* Required action
Your answer consists of the lines in the data that contain "recommandés". Copy each of them.

* Material supplied
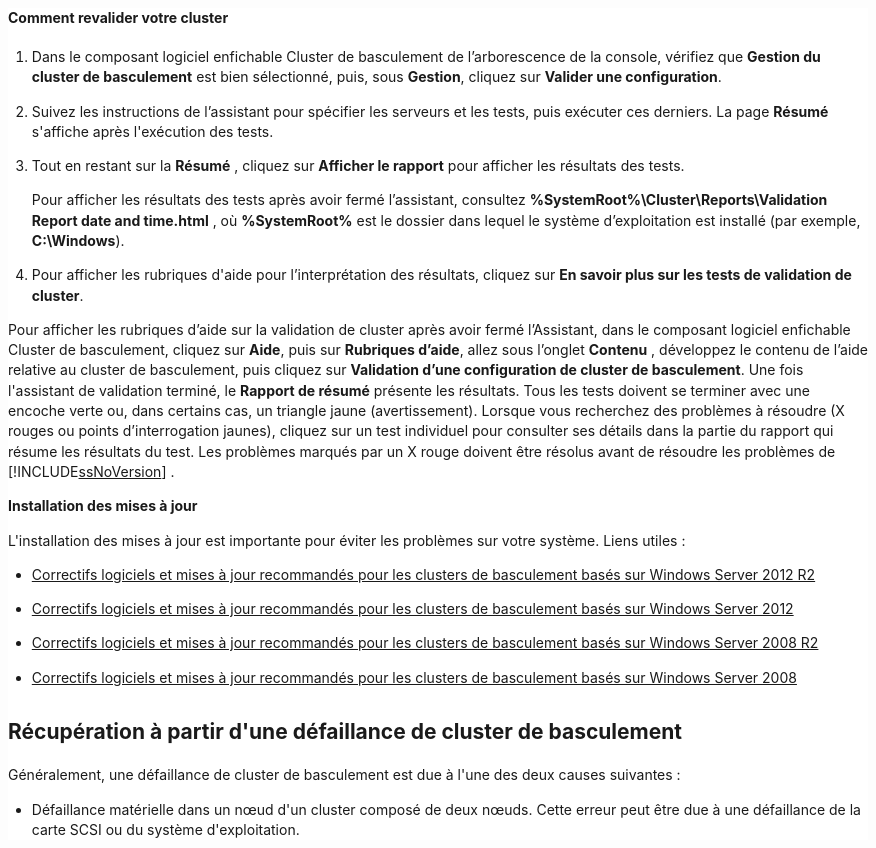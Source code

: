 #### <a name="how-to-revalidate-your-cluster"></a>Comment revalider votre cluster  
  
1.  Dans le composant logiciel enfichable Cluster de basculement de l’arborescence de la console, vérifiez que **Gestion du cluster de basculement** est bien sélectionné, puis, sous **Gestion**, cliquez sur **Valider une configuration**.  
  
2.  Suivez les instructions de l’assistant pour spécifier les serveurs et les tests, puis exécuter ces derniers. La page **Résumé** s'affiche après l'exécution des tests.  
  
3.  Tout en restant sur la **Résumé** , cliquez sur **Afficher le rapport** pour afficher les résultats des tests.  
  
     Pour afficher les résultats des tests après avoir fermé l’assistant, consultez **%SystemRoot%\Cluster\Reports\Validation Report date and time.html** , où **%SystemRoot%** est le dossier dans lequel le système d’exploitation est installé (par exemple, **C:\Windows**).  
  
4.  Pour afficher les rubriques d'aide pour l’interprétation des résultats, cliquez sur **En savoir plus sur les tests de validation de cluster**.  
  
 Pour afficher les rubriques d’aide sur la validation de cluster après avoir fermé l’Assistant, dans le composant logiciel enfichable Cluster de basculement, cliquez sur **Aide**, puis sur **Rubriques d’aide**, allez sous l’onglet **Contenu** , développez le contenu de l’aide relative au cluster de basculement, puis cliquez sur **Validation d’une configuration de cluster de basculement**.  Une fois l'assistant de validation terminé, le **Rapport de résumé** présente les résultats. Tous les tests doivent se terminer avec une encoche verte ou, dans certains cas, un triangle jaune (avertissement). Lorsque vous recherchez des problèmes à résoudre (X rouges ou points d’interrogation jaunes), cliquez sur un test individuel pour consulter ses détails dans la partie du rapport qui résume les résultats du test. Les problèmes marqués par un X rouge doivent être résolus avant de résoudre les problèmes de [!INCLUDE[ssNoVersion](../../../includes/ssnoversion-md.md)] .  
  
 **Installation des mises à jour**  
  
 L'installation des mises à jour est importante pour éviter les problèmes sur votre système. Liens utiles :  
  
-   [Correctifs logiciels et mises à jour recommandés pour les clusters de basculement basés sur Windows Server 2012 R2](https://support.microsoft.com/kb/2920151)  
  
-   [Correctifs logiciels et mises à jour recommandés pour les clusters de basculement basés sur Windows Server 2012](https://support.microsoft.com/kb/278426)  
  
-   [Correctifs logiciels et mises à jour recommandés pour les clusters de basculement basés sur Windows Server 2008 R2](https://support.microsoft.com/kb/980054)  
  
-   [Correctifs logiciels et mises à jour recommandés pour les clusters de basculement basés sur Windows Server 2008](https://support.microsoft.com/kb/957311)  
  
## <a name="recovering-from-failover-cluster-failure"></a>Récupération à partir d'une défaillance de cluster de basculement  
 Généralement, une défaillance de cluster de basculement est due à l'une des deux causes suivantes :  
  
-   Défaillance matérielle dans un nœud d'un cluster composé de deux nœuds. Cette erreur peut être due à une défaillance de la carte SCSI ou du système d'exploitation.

* Solved exercise
-   [Correctifs logiciels et mises à jour recommandés pour les clusters de basculement basés sur Windows Server 2012 R2](https://support.microsoft.com/kb/2920151)  
-   [Correctifs logiciels et mises à jour recommandés pour les clusters de basculement basés sur Windows Server 2012](https://support.microsoft.com/kb/278426)  
-   [Correctifs logiciels et mises à jour recommandés pour les clusters de basculement basés sur Windows Server 2008 R2](https://support.microsoft.com/kb/980054)  
-   [Correctifs logiciels et mises à jour recommandés pour les clusters de basculement basés sur Windows Server 2008](https://support.microsoft.com/kb/957311)  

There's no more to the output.